Statistical analysis
All reported P-values were determined using a two-tailed unpaired Student’s t-test and presented in figures were *P<0.1, **P<0.05 and ***P<0.01. In all figures, error bars represent s.e. and ‘n’ defined as the number of unrelated replicas of each treatment.
Results
Expression profile of ROS metabolism genes during EhV infection
To explore the role of ROS during viral infection, we examined the expression profile of selected genes that participate in cellular ROS metabolism (Mittler et al., 2004). Complete DNA sequences of the target genes were manually defined based on genomic sequences, expressed sequence tags and RNA sequencing data as described in the Materials and Methods section. Expression data for each of the defined genes was generated based on RNA sequencing transcriptome analysis of RNA derived from E. huxleyi cells at 1 and 24 h post infection (hpi) with the lytic virus EhV201 or the non-lytic virus EhV163, and normalized to expression levels in uninfected cells at the same time point (Feldmesser et al., 2014; Rosenwasser et al., 2014). Changes were observed in expression levels of several transcripts involved in the biosynthesis and recycling of GSH and ascorbate, important low-molecular-weight antioxidants (Foyer and Noctor, 2005). Genes that encode for glutamate cysteine ligase and GSH synthase, key enzymes in the GSH biosynthesis pathway, were increased 2.4-fold at 24 hpi (Figure 1). The expression of GSH reductase transcript increased 1.4-fold at 24 hpi (Figure 1). The ascorbate recycling enzyme dehydroascorbate reductase had no homolog in the E. huxleyi genome. GSH S-transferase omega (GSTO) gene, which exhibited dehydroascorbate reductase activity in human and other animal systems (Board et al., 2000), increased its expression levels by 1.7-fold at 24 hpi. Although genes involved in production or recycling of ascorbate and GSH were generally upregulated, the expression level of APX, an enzyme that depends on ascorbate as an electron donor, increased up to 1.4-fold at 1 hpi but was three times lower than uninfected control at 24 hpi (Figure 1). On the other hand, transcript levels of the GSH peroxidase enzyme that uses GSH as a reducing agent increased by 1.7-fold at 1 hpi and 1.3-fold at 24 hpi (Figure 1).
Gene expression profiles of ROS and redox-related transcripts during E. huxleyi viral infection. E. huxleyi infected with the lytic (L) virus EhV201 or with the non-lytic (NL) virus EhV163. Red, upregulation; blue, downregulation; scale values refer to log base 2 of reads per milion (RPM) normalized to uninfected control at the same time point.
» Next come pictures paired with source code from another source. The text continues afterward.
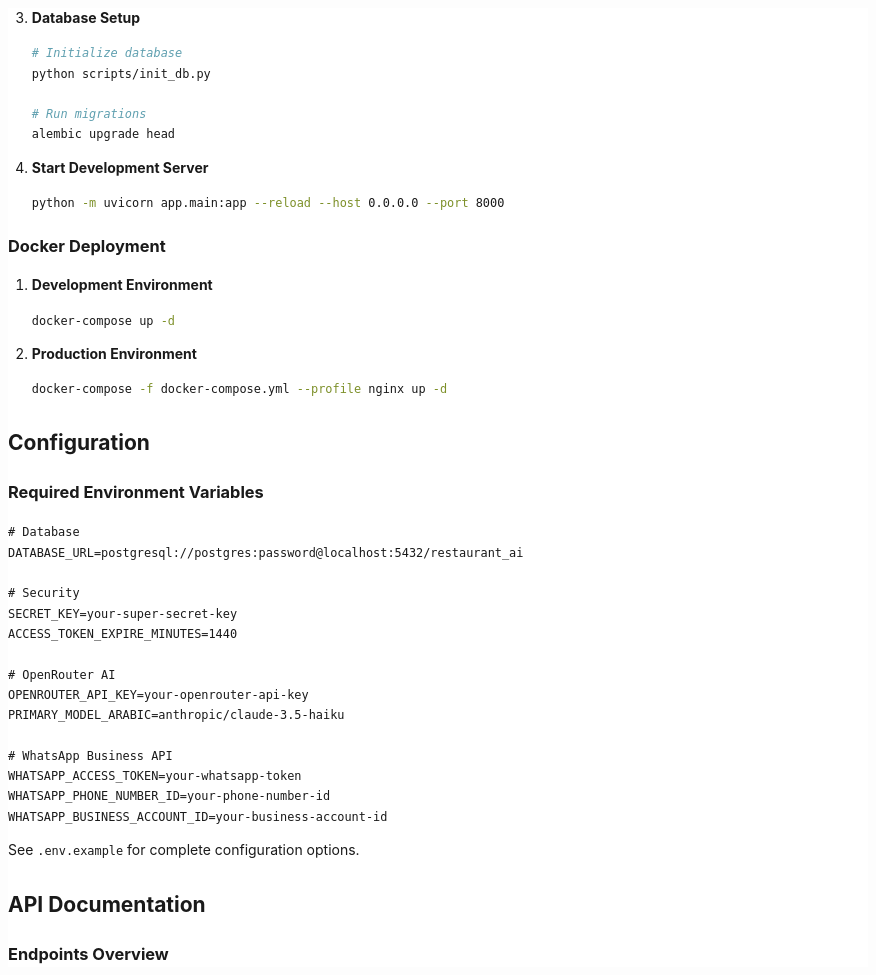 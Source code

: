 3. **Database Setup**
   ```bash
   # Initialize database
   python scripts/init_db.py
   
   # Run migrations
   alembic upgrade head
   ```

4. **Start Development Server**
   ```bash
   python -m uvicorn app.main:app --reload --host 0.0.0.0 --port 8000
   ```

### Docker Deployment

1. **Development Environment**
   ```bash
   docker-compose up -d
   ```

2. **Production Environment**
   ```bash
   docker-compose -f docker-compose.yml --profile nginx up -d
   ```

## Configuration

### Required Environment Variables

```env
# Database
DATABASE_URL=postgresql://postgres:password@localhost:5432/restaurant_ai

# Security
SECRET_KEY=your-super-secret-key
ACCESS_TOKEN_EXPIRE_MINUTES=1440

# OpenRouter AI
OPENROUTER_API_KEY=your-openrouter-api-key
PRIMARY_MODEL_ARABIC=anthropic/claude-3.5-haiku

# WhatsApp Business API
WHATSAPP_ACCESS_TOKEN=your-whatsapp-token
WHATSAPP_PHONE_NUMBER_ID=your-phone-number-id
WHATSAPP_BUSINESS_ACCOUNT_ID=your-business-account-id
```

See `.env.example` for complete configuration options.

## API Documentation

### Endpoints Overview
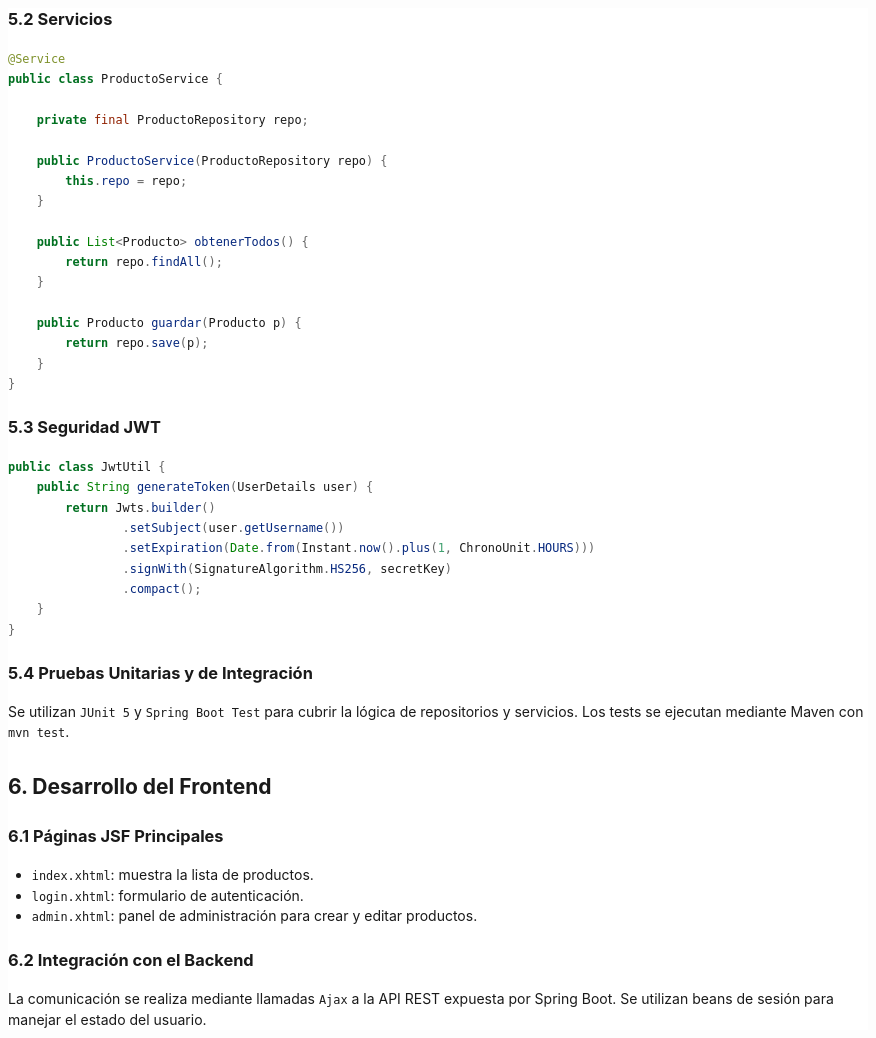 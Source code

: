 ### 5.2 Servicios

```java
@Service
public class ProductoService {

    private final ProductoRepository repo;

    public ProductoService(ProductoRepository repo) {
        this.repo = repo;
    }

    public List<Producto> obtenerTodos() {
        return repo.findAll();
    }

    public Producto guardar(Producto p) {
        return repo.save(p);
    }
}
```

### 5.3 Seguridad JWT

```java
public class JwtUtil {
    public String generateToken(UserDetails user) {
        return Jwts.builder()
                .setSubject(user.getUsername())
                .setExpiration(Date.from(Instant.now().plus(1, ChronoUnit.HOURS)))
                .signWith(SignatureAlgorithm.HS256, secretKey)
                .compact();
    }
}
```

### 5.4 Pruebas Unitarias y de Integración

Se utilizan `JUnit 5` y `Spring Boot Test` para cubrir la lógica de repositorios y servicios. Los tests se ejecutan mediante Maven con `mvn test`.

## 6. Desarrollo del Frontend

### 6.1 Páginas JSF Principales

- `index.xhtml`: muestra la lista de productos.
- `login.xhtml`: formulario de autenticación.
- `admin.xhtml`: panel de administración para crear y editar productos.

### 6.2 Integración con el Backend

La comunicación se realiza mediante llamadas `Ajax` a la API REST expuesta por Spring Boot. Se utilizan beans de sesión para manejar el estado del usuario.
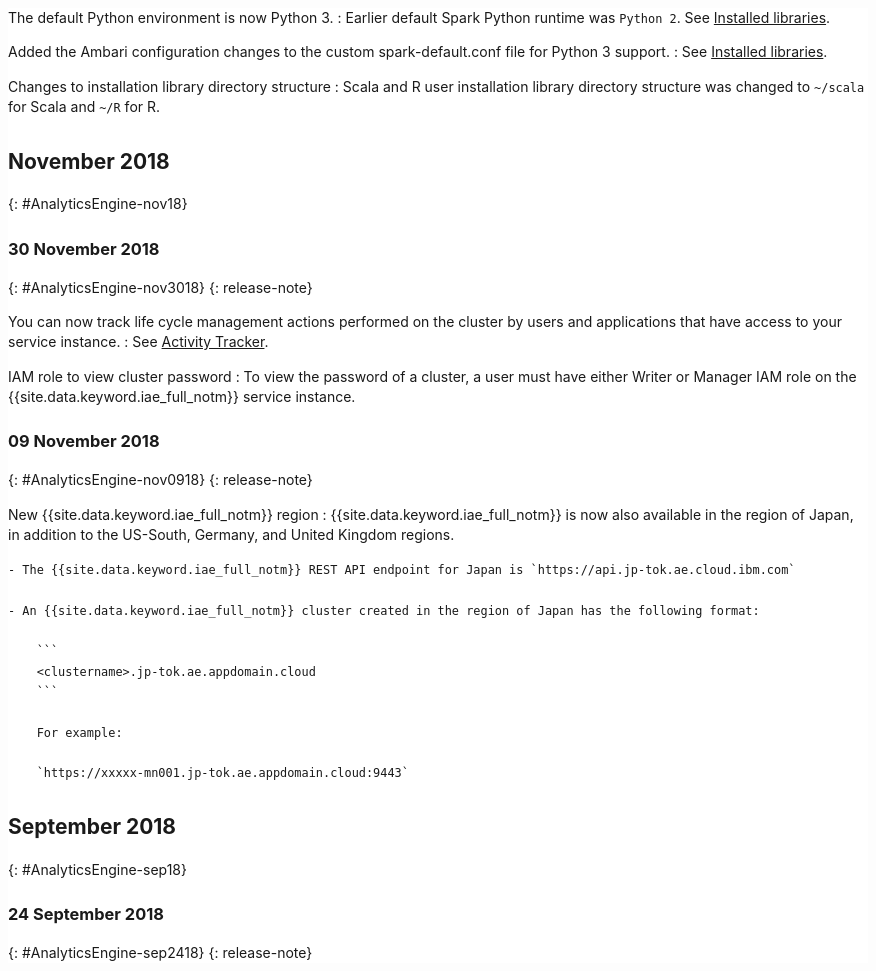 The default Python environment is now Python 3.
:   Earlier default Spark Python runtime was `Python 2`. See [Installed libraries](/docs/AnalyticsEngine?topic=AnalyticsEngine-installed-libs).

Added the Ambari configuration changes to the custom spark-default.conf file for Python 3 support.
:   See [Installed libraries](/docs/AnalyticsEngine?topic=AnalyticsEngine-installed-libs).

Changes to installation library directory structure
:   Scala and R user installation library directory structure was changed to `~/scala` for Scala and `~/R` for R.

## November 2018
{: #AnalyticsEngine-nov18}


### 30 November 2018
{: #AnalyticsEngine-nov3018}
{: release-note}

You can now track life cycle management actions performed on the cluster by users and applications that have access to your service instance.
:   See [Activity Tracker](/docs/AnalyticsEngine?topic=AnalyticsEngine-at_events).

IAM role to view cluster password
:   To view the password of a cluster, a user must have either Writer or Manager IAM role on the {{site.data.keyword.iae_full_notm}} service instance.

### 09 November 2018
{: #AnalyticsEngine-nov0918}
{: release-note}

New {{site.data.keyword.iae_full_notm}} region
:   {{site.data.keyword.iae_full_notm}} is now also available in the region of Japan, in addition to the US-South, Germany, and United Kingdom regions.


    - The {{site.data.keyword.iae_full_notm}} REST API endpoint for Japan is `https://api.jp-tok.ae.cloud.ibm.com`

    - An {{site.data.keyword.iae_full_notm}} cluster created in the region of Japan has the following format:

        ```
        <clustername>.jp-tok.ae.appdomain.cloud
        ```

        For example:

        `https://xxxxx-mn001.jp-tok.ae.appdomain.cloud:9443`

## September 2018
{: #AnalyticsEngine-sep18}


### 24 September 2018
{: #AnalyticsEngine-sep2418}
{: release-note}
AA, ascorbic acid; APX, ascorbate peroxidase; CAT, catalase; DHA, dihydroascorbate; GCL, glutamate cysteine ligase; GPX, GSH peroxidase; GR, GSH reductase; GSH, glutathione; GSS, GSH synthase; GSSG, oxidized GSH; GSTO, GSH S-transferase omega; MDHA, monodihydroascorbate; NADPH-nicotinamide adenine dinucleotide phosphate; NOX, NADPH oxidase; Px, peroxidase; SOD, superoxide dismutase.
Expression levels of NADPH oxidase, a producer of superoxide, increased by 4.1-fold at 24 hpi, whereas superoxide dismutase and CAT expression, both antioxidant enzymes that scavenge superoxide and H2O2, respectively, were 3.2- and 2.5-fold lower then uninfected control, respectively, at 24 hpi (Figure 1). The most dominant elevation in expression, up to 7-fold at 24 hpi, was found for transcripts encoded by gene homologs of peroxidases (Figure 1). Some of these genes are known to produce ROS as H2O2 or superoxide radical, whereas other functions attributed to this gene family are antioxidant activity and specifically the catalysis of H2O2 degradation. Only minor changes in expression of these genes were found in E. huxleyi cultures treated with the non-lytic virus EhV163, with the exception of NADPH oxidase and peroxidase transcript levels that decreased in expression. Taken together, our data reveal a major remodeling in expression of transcripts related to ROS metabolism that occurs in E. huxleyi cells as a result of viral infection.
Viral infection is associated with host co-generation of H2O2 and GSH
The simultaneous rise in ROS and GSH levels during infection was associated with induction of host cell death and viral production. A decline in host cell abundance was observed from 72 hpi onwards (Figure 2a), together with accumulation of EhV in the culture media (Figure 2b), and rapid increase of cell death detected using Sytox Green as a proxy for compromised membrane integrity (Figure 2c). The onset of the lytic phase of infection (72 hpi) was characterized by significant induction in ROS accumulation as detected by CM-H2DCF DA (Figure 2d, Student’s t-test, P-value=0.01). In order to assess whether specificity in ROS chemical species have a role in onset of lytic infection, we used specific ROS stains to either superoxide (detected by Bes-SO) or H2O2 (detected by Bes-H2O2). Where superoxide levels varied only slightly (Figure 2e), levels of H2O2 exhibited a profound increase during lytic phase of viral infection (Figure 2f). In order to examine the impact of oxidative stress on protein oxidation, we analyzed carbonylated proteins detected by OxyBlot during infection. This analysis showed accumulation of oxidized proteins in infected cells already at early stages (>4 hpi), whereas uninfected cells started accumulating damaged proteins only at later stages of growth (Supplementary Figure S1).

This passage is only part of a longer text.